Food is very affordable in the United States, compared to other nations. The percent of income spent on food consumed at home is 7.1% in the United States, compared to 10.2% in England, 14.9% in Australia, 15.9% in Japan, 19.2% in Italy, 24% in Mexico, and 48.4% in India. Countries with lower average incomes spend a higher percentage of income on food.
Even though food expenses are relatively low in the U.S., compared to items such as housing expenses, transportation, car loan payments, and health care, they are still a major item in most family budgets. Food is also a "variable" expense compared with fixed budget items such as insurance premiums, rent, and loan payments. Below is a list of ways to reduce the cost of food:
· Don't buy food on credit cards, at the supermarket or at restaurants, if you revolve a balance and will pay interest charges.
· Cut your own meat, vegetables, fruit, salads, etc. to save on packaging costs.
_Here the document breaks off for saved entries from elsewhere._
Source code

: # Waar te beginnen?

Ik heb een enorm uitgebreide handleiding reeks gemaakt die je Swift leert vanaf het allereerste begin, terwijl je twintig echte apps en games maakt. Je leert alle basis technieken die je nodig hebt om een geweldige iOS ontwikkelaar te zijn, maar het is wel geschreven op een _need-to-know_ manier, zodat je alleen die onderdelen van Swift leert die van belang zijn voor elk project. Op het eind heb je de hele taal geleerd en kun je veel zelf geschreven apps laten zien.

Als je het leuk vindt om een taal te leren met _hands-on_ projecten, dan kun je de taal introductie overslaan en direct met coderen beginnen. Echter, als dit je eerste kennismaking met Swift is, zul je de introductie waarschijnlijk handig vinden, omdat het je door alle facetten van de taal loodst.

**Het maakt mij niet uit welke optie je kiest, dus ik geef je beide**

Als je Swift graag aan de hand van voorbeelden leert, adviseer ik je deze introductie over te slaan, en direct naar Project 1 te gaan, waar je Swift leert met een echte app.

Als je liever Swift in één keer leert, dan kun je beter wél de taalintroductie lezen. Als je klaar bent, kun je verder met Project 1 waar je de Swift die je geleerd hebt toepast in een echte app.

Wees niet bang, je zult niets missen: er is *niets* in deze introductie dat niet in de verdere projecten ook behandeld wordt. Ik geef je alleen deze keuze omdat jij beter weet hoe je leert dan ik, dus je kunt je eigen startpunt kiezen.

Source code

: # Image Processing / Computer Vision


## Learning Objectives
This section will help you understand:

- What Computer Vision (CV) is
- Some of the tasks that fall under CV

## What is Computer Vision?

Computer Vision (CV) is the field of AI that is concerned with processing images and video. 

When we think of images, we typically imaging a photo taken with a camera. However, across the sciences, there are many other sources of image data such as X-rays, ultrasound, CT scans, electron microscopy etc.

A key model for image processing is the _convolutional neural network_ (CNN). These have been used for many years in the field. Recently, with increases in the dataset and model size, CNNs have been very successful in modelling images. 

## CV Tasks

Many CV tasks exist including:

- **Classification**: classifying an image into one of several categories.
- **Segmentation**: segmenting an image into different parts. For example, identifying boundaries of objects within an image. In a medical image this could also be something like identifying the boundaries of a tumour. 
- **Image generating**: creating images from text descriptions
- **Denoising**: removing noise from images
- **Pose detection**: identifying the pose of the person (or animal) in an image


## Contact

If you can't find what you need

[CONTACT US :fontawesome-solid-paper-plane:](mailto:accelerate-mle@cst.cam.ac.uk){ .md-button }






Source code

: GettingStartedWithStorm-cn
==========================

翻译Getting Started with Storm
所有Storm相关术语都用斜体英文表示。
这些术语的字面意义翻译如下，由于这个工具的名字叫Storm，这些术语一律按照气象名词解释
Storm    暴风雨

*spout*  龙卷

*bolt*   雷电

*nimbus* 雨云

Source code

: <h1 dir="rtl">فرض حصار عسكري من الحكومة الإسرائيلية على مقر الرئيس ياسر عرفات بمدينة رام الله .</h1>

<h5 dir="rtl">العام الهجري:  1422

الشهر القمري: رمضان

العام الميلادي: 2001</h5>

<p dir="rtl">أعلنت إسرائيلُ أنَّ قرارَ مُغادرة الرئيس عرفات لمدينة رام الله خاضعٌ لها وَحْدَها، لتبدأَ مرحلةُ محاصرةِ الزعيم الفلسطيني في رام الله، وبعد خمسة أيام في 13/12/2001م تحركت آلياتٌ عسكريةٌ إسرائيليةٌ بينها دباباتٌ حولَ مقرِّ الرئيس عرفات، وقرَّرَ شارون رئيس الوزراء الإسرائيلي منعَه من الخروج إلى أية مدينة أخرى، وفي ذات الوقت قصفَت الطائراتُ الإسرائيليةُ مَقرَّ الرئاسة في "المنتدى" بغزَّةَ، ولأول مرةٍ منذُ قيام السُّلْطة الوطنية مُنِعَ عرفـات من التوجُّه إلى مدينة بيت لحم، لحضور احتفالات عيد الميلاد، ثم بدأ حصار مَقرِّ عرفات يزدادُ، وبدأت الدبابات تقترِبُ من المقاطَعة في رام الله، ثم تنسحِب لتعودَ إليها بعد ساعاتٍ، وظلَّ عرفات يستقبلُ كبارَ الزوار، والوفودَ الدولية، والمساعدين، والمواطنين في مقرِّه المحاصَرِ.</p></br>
· Serve smaller portions. Not only does this save money, but it is also better for your health. Currently about 31% of Americans are obese, which is defined as 30 or more pounds over a healthy weight. About 65% of Americans are either obese or overweight (10 or more pounds over healthy weight). Larger portion sizes are often cited as a major cause of weight problems.
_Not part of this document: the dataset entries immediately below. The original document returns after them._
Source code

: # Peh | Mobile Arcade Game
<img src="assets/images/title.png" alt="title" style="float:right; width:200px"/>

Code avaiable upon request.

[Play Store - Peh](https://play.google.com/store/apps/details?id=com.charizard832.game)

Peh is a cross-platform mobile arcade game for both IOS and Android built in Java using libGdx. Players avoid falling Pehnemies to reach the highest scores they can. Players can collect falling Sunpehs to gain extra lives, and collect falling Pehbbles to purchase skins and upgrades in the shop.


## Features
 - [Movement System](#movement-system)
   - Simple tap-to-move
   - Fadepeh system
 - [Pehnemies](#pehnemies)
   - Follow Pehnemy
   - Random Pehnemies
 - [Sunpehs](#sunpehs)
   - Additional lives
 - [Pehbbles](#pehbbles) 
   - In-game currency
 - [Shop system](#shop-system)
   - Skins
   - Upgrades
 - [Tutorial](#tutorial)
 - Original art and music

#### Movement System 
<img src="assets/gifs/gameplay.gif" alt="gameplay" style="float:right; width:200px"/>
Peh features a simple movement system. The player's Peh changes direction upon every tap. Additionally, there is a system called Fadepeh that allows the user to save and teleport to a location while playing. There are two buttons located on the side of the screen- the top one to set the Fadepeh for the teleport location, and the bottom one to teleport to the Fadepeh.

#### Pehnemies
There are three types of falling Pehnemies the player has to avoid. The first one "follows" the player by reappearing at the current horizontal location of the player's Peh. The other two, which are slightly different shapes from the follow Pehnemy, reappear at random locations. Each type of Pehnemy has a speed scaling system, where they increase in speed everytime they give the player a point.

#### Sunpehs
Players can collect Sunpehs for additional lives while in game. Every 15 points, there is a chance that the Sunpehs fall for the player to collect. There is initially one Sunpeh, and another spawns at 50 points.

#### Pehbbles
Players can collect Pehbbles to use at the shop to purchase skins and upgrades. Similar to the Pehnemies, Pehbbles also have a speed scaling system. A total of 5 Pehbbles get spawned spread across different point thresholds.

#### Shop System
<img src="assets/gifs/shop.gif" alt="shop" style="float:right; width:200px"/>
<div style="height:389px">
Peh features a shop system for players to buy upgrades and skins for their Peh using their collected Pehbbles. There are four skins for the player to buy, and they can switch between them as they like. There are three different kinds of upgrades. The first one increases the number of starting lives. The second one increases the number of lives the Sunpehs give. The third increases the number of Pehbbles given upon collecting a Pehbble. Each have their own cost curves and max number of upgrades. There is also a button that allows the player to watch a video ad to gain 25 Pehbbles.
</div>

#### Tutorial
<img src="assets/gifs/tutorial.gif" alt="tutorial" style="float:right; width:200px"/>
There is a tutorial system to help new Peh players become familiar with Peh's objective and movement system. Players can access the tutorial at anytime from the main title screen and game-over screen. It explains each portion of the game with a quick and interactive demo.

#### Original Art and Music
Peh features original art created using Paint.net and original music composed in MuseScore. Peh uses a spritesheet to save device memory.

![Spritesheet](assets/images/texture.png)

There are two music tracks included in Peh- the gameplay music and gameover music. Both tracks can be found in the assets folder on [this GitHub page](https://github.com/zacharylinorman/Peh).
· Avoid food waste. Freeze leftovers if there is a good chance that refrigerated food could be thrown out before it can be eaten.
· Use fewer convenience foods by cooking main dishes in batches, when you have time, and freezing them.
· Control food costs when eating out. Share an entrée or dessert, eat appetizers as a main dish, take advantage of coupons or specials, and take leftovers home for another meal.
· Stock up on items when they are on sale (e.g., canned goods) or in season (e.g., New Jersey grown blueberries that are very inexpensive in July).
· Check food-dating labels to avoid buying food that will spoil quickly.
· Use store and manufacturers coupons. Also try to score a "double play" by using coupons on items that are also on sale.
· Compare the cost of national brand items with a coupon to store brand items and buy the cheapest item. Sometimes the items are even identical, except for the label and the price.
· Eat before food shopping. Hungry shoppers often buy more because everything looks and smells delicious on an empty stomach.
· Limit food shopping at convenience stores due to their higher price markups.